Liderlerin saygın eşleri

Zeynep ATİKKAN
Haberin Devamı

Birisi Şilili, diğeri İsrailli.

Birisinin seksen üç yıllık yaşamı, yirminci yüzyıl tarihine tanıklık etmiş. Diğerinin yaşamı Ortadoğu'nun en karmaşık denklemleriyle şekillenmiş.

İkisi de ‘first lady’liğe, ‘kişisel mücadele ve inancı’ katmış. Ve ikisi de eşlerinin katledilişinden sonra ‘hala saygın ve dinlenilir olmayı’ başarmış.

İlginçtir, son aylarda okuduğum en mükemmel iki söyleşi bu iki eski siyaset adamının eşlerine ait.

Söyleşinin birisi, 1973 yılında faşist Pinochet'nin askerlerince öldürülen Şili Cumhurbaşkanı Salvador Allende'nin eşi Hortensa Bussi Allende'ye ait.

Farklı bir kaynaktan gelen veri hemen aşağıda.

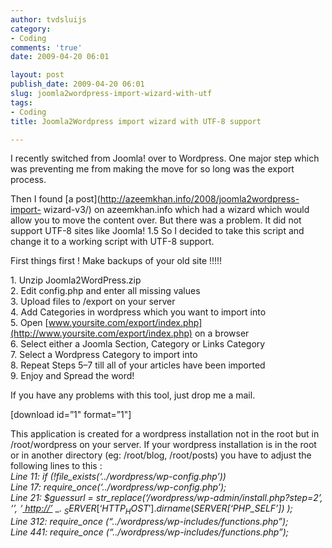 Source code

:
 ```yaml
---
author: tvdsluijs
category:
- Coding
comments: 'true'
date: 2009-04-20 06:01

layout: post
publish_date: 2009-04-20 06:01
slug: joomla2wordpress-import-wizard-with-utf
tags:
- Coding
title: Joomla2Wordpress import wizard with UTF-8 support

---
```

I recently switched from Joomla! over to Wordpress. One major step which was
preventing me from making the move for so long was the export process.  
  
Then I found [a post](http://azeemkhan.info/2008/joomla2wordpress-import-
wizard-v3/) on azeemkhan.info which had a wizard which would allow you to move
the content over. But there was a problem. It did not support UTF-8 sites like
Joomla! 1.5 So I decided to take this script and change it to a working script
with UTF-8 support.  
  
  
  
First things first ! Make backups of your old site !!!!!  
  
1\. Unzip Joomla2WordPress.zip  
2\. Edit config.php and enter all missing values  
3\. Upload files to /export on your server  
4\. Add Categories in wordpress which you want to import into  
5\. Open
[www.yoursite.com/export/index.php](http://www.yoursite.com/export/index.php)
on a browser  
6\. Select either a Joomla Section, Category or Links Category  
7\. Select a Wordpress Category to import into  
8\. Repeat Steps 5–7 till all of your articles have been imported  
9\. Enjoy and Spread the word!  
  
If you have any problems with this tool, just drop me a mail.  
  
[download id=”1" format=”1"]  
  
This application is created for a wordpress installation not in the root but
in /root/wordpress on your server. If your wordpress installation is in the
root or in another directory (eg: /root/blog, /root/posts) you have to adjust
the following lines to this :  
_Line 11: if (!file_exists(‘../wordpress/wp-config.php’))  
Line 17: require_once(‘../wordpress/wp-config.php’);  
Line 21: $guessurl = str_replace(‘/wordpress/wp-admin/install.php?step=2’, ‘’,
‘_[ _http://’_](http://%27/) _. $_SERVER[‘HTTP_HOST '] .
dirname($_SERVER[‘PHP_SELF’]) );  
Line 312: require_once (“../wordpress/wp-includes/functions.php”);  
Line 441: require_once (“../wordpress/wp-includes/functions.php”);_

Diğer söyleşi ise iki yıl önce, bir Yahudi fanatik tarafından katledilen İzak Rabin'in eşi Lea Rabin'inki.

Çok ilginç, iki söyleşinin de ana başlığını ve de vurgularını ‘barış, umut, güven, özgürlük, demokrasi ve sosyal adalet’ temaları süslemekte.

Ve bu temalar, onların artık simgeleşmiş hayatlarını tanımladıkları için de özel bir anlam kazanmakta.

Gözü dönmüş Pinochet faşizmi, kocasının ölüsünü görmek isteyen Hortensa Allende'ye izin vermemişti. O zorbaları, bugün tanıyan kaldı mı? Sanmıyorum.

Hortensa Allende ise özgürlük, demokrasi ve barış için oluşturulan her platformda gene ‘first lady’liğini sürdürüyor. Demode olmayan, zaman aşımına uğramayan bir lider eşi olarak, seskenli yaşlarını sürüyor.

Geçenlerde yapılan bir söyleşide gazetecinin, ‘83 yaşındasınız. Baştan sona arşınladığınız bu yüzyıl hakkında ne düşünüyorsunuz, sorusunu Allende, şöyle yanıtlıyor:

‘20. yüzyıl kaybolmuş umutların yüzyılıdır.

Aslında insanoğlunun her zaman hayallere ve de büyük ideallere ihtiyacı vardır.

20. yüzyıl bunları bizden esirgemedi. Belki de 20. yüzyılın tek olumlu yönü bu oldu.

Bugün ise büyük ideal olarak sadece demokrasi, insan hakları ve de sosyal adalet kaldı'.

Yaşamını, o çok inandığı Ortadoğu Barış süreci uğrunda yitiren İzak Rabin'in eşinin seslenişi de farklı değil. Şöyle diyor Lea Rabin, Fransız Le Nouvel Observateur Dergisi'nde çıkan söyleşisinde:

‘Yaşamakta olduğumuz terör, dramatik ve korkunç bir olay.

Ancak terör, İsrail devletinin varlığını tehdit etmiyor. Gerçek büyük tehdit savaş değil mi?

Barışın her zaman çok hassas bir dengede durduğunu belirten Lea Rabin, taviz tanımayan üslubuyla şöyle devam ediyor:

‘Yüzyıldan beri sürüp giden büyük bir anlaşmazlık sonunda bir barış sürecine doğru ilerliyordu. İlk kez, Filistinlilerle aramızda beraber yaşamanın yolları şekilleniyordu.

Bir umut vardı. Güven duygusu doğuyordu.

Ben bugün, Netanyahu hükümetini, bu karşılıklı güven duygusunu yıkmakla suçluyorum. Güven duygusunun yerini, saygısızlık, aşağılama ve de saldırganlık alıyor.'

Bayan Allende ve Bayan Rabin, onlardan hala söyleşi istiyor dünya basını.

Görüldüğü gibi saygınlık da, cumhurbaşkanı veya başbakan eşi olmakla kazanılmıyor. Küçük jestlerle de halkla kucaklaşılmıyor.